(Task):
Scan the entries and state how many lines contain "expressed". Write no other text.
───── Recorded data ─────
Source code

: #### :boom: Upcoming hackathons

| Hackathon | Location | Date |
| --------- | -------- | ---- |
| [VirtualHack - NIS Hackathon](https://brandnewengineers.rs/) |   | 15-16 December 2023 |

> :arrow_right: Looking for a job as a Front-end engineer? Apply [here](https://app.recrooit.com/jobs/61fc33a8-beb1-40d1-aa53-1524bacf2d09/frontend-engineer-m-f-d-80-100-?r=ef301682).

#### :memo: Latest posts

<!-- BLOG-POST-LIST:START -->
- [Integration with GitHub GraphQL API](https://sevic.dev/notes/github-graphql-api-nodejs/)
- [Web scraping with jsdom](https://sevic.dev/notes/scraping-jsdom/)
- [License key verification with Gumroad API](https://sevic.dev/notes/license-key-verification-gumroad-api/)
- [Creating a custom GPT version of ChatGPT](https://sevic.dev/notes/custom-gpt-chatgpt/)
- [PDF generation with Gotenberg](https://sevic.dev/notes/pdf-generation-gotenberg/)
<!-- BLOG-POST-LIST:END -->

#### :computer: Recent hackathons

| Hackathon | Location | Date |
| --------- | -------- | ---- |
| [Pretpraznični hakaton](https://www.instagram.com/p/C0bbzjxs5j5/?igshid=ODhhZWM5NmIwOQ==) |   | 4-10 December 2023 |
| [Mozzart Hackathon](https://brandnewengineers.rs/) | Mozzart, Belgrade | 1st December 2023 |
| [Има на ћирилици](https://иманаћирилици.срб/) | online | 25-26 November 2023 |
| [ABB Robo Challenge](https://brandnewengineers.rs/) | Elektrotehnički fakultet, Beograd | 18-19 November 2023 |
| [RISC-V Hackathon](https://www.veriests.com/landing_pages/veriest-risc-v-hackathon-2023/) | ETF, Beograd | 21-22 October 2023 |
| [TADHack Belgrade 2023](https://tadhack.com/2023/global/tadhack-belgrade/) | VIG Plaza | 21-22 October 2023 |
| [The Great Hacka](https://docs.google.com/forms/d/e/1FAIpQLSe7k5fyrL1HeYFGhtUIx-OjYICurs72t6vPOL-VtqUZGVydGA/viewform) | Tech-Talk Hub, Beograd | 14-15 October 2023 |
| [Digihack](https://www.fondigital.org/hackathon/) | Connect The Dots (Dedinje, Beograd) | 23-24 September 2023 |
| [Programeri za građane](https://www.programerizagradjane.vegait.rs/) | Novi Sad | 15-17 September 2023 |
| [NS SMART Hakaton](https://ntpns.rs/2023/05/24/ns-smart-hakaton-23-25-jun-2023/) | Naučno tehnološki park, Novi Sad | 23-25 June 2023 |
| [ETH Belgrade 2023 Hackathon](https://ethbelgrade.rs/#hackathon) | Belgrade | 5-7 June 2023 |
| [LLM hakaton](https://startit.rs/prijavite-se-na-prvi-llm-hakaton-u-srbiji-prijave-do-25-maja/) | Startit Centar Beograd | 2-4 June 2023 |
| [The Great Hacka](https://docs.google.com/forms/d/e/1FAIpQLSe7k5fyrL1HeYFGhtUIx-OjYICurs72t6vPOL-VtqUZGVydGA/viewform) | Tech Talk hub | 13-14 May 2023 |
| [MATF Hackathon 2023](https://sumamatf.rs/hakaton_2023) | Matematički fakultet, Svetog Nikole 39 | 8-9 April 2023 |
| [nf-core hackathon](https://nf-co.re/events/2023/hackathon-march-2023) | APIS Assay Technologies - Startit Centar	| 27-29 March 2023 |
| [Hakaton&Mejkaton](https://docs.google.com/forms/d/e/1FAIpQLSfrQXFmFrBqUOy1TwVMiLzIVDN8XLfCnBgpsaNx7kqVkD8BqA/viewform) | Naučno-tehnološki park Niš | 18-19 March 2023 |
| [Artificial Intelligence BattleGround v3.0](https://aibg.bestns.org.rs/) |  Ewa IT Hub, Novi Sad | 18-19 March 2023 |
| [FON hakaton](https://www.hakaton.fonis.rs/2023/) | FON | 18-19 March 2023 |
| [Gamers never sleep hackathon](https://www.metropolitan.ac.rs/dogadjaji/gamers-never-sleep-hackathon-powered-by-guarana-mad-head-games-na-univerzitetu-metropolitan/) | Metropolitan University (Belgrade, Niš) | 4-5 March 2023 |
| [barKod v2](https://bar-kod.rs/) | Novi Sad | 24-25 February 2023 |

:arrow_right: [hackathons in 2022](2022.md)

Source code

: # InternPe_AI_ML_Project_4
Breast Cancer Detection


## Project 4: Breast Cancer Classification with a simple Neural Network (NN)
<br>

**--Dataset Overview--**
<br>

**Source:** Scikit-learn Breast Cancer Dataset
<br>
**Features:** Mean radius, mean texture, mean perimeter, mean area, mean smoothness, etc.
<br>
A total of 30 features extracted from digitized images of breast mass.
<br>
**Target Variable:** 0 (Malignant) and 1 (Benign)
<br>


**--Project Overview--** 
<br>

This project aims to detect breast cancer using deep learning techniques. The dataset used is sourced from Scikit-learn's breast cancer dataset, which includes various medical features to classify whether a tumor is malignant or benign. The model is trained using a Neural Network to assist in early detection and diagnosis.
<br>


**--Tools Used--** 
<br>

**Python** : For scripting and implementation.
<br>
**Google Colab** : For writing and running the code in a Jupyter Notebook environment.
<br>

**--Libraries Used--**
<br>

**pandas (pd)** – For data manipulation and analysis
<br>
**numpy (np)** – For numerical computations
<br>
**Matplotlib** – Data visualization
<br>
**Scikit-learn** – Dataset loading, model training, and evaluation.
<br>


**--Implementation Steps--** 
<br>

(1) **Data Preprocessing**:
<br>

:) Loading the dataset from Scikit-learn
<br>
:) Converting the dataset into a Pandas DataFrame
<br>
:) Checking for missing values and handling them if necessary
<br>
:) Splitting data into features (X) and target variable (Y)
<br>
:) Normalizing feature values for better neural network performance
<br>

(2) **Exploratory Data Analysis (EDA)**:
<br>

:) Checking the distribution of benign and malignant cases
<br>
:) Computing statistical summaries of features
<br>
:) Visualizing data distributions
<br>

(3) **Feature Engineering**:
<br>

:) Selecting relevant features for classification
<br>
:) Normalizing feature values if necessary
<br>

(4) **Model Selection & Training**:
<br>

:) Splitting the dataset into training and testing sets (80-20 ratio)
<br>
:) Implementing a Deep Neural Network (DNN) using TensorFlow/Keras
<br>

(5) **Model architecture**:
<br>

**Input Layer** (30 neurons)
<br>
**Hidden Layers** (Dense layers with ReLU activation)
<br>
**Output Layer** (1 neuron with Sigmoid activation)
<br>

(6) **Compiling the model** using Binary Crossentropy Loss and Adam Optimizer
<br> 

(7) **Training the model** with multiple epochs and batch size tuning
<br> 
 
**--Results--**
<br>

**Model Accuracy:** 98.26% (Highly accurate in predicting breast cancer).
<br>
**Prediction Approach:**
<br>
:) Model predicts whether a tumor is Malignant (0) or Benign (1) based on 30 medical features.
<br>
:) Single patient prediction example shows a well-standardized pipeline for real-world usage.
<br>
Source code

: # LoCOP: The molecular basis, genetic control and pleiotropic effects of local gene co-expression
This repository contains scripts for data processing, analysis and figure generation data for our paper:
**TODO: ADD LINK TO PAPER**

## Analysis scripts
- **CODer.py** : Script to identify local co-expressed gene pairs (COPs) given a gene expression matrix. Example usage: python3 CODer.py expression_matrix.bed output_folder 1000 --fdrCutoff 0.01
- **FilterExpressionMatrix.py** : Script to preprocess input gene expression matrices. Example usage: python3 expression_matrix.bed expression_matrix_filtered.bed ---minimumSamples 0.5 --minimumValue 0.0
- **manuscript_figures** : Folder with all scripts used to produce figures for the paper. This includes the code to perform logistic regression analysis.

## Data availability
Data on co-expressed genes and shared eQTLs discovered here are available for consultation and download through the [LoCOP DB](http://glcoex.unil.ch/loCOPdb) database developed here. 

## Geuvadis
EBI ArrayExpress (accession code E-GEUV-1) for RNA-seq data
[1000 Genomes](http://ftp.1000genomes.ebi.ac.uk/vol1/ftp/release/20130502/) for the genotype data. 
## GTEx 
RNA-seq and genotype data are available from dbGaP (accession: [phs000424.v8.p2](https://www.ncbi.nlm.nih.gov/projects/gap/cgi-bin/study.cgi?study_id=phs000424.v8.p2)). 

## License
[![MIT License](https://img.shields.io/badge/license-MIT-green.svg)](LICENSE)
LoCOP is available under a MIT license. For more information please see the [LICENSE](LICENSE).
─────
(Answer to this problem):
2